Investors were expecting strong numbers from H&M Hennes & Mauritz Ab (OMX: HM B) but got even more than they were hoping. Comparable sales during the first half-year were up by 3 percent. In Swedish kronor, sales excluding VAT were around 59.5 billion, an increase of 14%. In the second the numbers were more of the same, with the 31.7 billion total sales number excluding value added tax being a 15% improvement while comparable unit sales were up by 2%.
But these numbers were already known for investors, since the company announces monthly sales numbers. What was most positive was that the margins kept stable, with gross margin at 61.7% and operating margin up to 17.5% from 17.3%. This translates to six month gross profit of 35 billion, operating profit of 10.4 billion and profit after taxes of just under 8 billion for earnings per share of 4.81 SEK. Second quarter profit was 5.2 billion, up strongly from 4.25 billion a year ago.

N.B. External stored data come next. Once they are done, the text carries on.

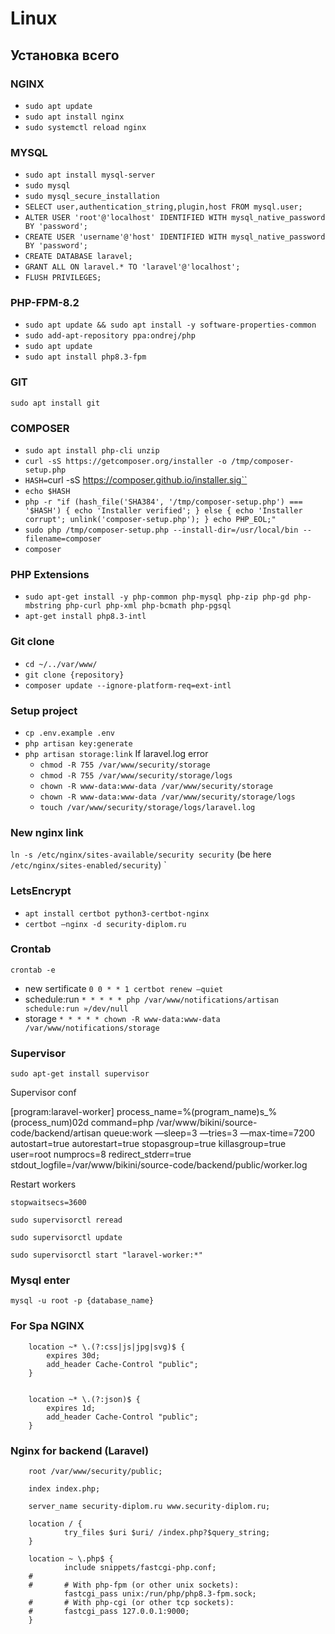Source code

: # Linux

## Установка всего

### NGINX
- `sudo apt update`
- `sudo apt install nginx`
- `sudo systemctl reload nginx`

### MYSQL
- `sudo apt install mysql-server`
- `sudo mysql`
- `sudo mysql_secure_installation`
- `SELECT user,authentication_string,plugin,host FROM mysql.user;`
- `ALTER USER 'root'@'localhost' IDENTIFIED WITH mysql_native_password BY 'password';`
- `CREATE USER 'username'@'host' IDENTIFIED WITH mysql_native_password BY 'password';`
- `CREATE DATABASE laravel;`
- `GRANT ALL ON laravel.* TO 'laravel'@'localhost';`
- `FLUSH PRIVILEGES;`

### PHP-FPM-8.2
- `sudo apt update && sudo apt install -y software-properties-common`
- `sudo add-apt-repository ppa:ondrej/php`
- `sudo apt update`
- `sudo apt install php8.3-fpm`

 ### GIT
 `sudo apt install git`

 ### COMPOSER
- `sudo apt install php-cli unzip`
- `curl -sS https://getcomposer.org/installer -o /tmp/composer-setup.php`
- `HASH=`curl -sS https://composer.github.io/installer.sig``
- `echo $HASH`
- `php -r "if (hash_file('SHA384', '/tmp/composer-setup.php') === '$HASH') { echo 'Installer verified'; } else { echo 'Installer corrupt'; unlink('composer-setup.php'); } echo PHP_EOL;"`
- `sudo php /tmp/composer-setup.php --install-dir=/usr/local/bin --filename=composer`
- `composer`


 ### PHP Extensions
- `sudo apt-get install -y php-common php-mysql php-zip php-gd php-mbstring php-curl php-xml php-bcmath php-pgsql`
- `apt-get install php8.3-intl`

 ### Git clone
 - `cd ~/../var/www/`
 - `git clone {repository}`
 - `composer update --ignore-platform-req=ext-intl `

 ### Setup project
 - `cp .env.example .env`
 - `php artisan key:generate`
 - `php artisan storage:link`
   If laravel.log error
   - `chmod -R 755 /var/www/security/storage`
   - `chmod -R 755 /var/www/security/storage/logs`
   - `chown -R www-data:www-data /var/www/security/storage`
   - `chown -R www-data:www-data /var/www/security/storage/logs`
   - `touch /var/www/security/storage/logs/laravel.log`

### New nginx link
`ln -s /etc/nginx/sites-available/security security` (be here `/etc/nginx/sites-enabled/security`) `

### LetsEncrypt
- `apt install certbot python3-certbot-nginx`
- `certbot —nginx -d security-diplom.ru`

### Crontab 
`crontab -e`

- new sertificate `0 0 * * 1 certbot renew —quiet ` 
- schedule:run `* * * * * php /var/www/notifications/artisan schedule:run »/dev/null`
- storage `* * * * * chown -R www-data:www-data /var/www/notifications/storage`

### Supervisor
`sudo apt-get install supervisor`

Supervisor conf 

 [program:laravel-worker]
 process_name=%(program_name)s_%(process_num)02d
 command=php /var/www/bikini/source-code/backend/artisan queue:work —sleep=3 —tries=3 —max-time=7200
 autostart=true
 autorestart=true
 stopasgroup=true
 killasgroup=true
 user=root
 numprocs=8
 redirect_stderr=true
 stdout_logfile=/var/www/bikini/source-code/backend/public/worker.log

Restart workers 

`stopwaitsecs=3600`

`sudo supervisorctl reread`

`sudo supervisorctl update`

`sudo supervisorctl start "laravel-worker:*"`

### Mysql enter
`mysql -u root -p {database_name}`

### For Spa NGINX

        location ~* \.(?:css|js|jpg|svg)$ {
            expires 30d;
            add_header Cache-Control "public";
        }


        location ~* \.(?:json)$ {
            expires 1d;
            add_header Cache-Control "public";
        }
### Nginx for backend (Laravel)

        root /var/www/security/public;
        
        index index.php;

        server_name security-diplom.ru www.security-diplom.ru;

        location / {
                try_files $uri $uri/ /index.php?$query_string;
        }
      
        location ~ \.php$ {
                include snippets/fastcgi-php.conf;
        #
        #       # With php-fpm (or other unix sockets):
                fastcgi_pass unix:/run/php/php8.3-fpm.sock;
        #       # With php-cgi (or other tcp sockets):
        #       fastcgi_pass 127.0.0.1:9000;
        }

The growth plans are on track with five new markets in 2012 being Bulgaria, Mexico, Latvia, Malaysia and Thailand. Online sales in the USA will be initiated in the autumn and store contracts are in place for 2013 in Estonia (as announced by Citycon (OMXH: CTY1S) today) and Indonesia. CEO Karl-Johan Persson called current fashion retail market ”challenging” so the fact that H&M managed to grow market share and maintain good financial performance was especially gratifying.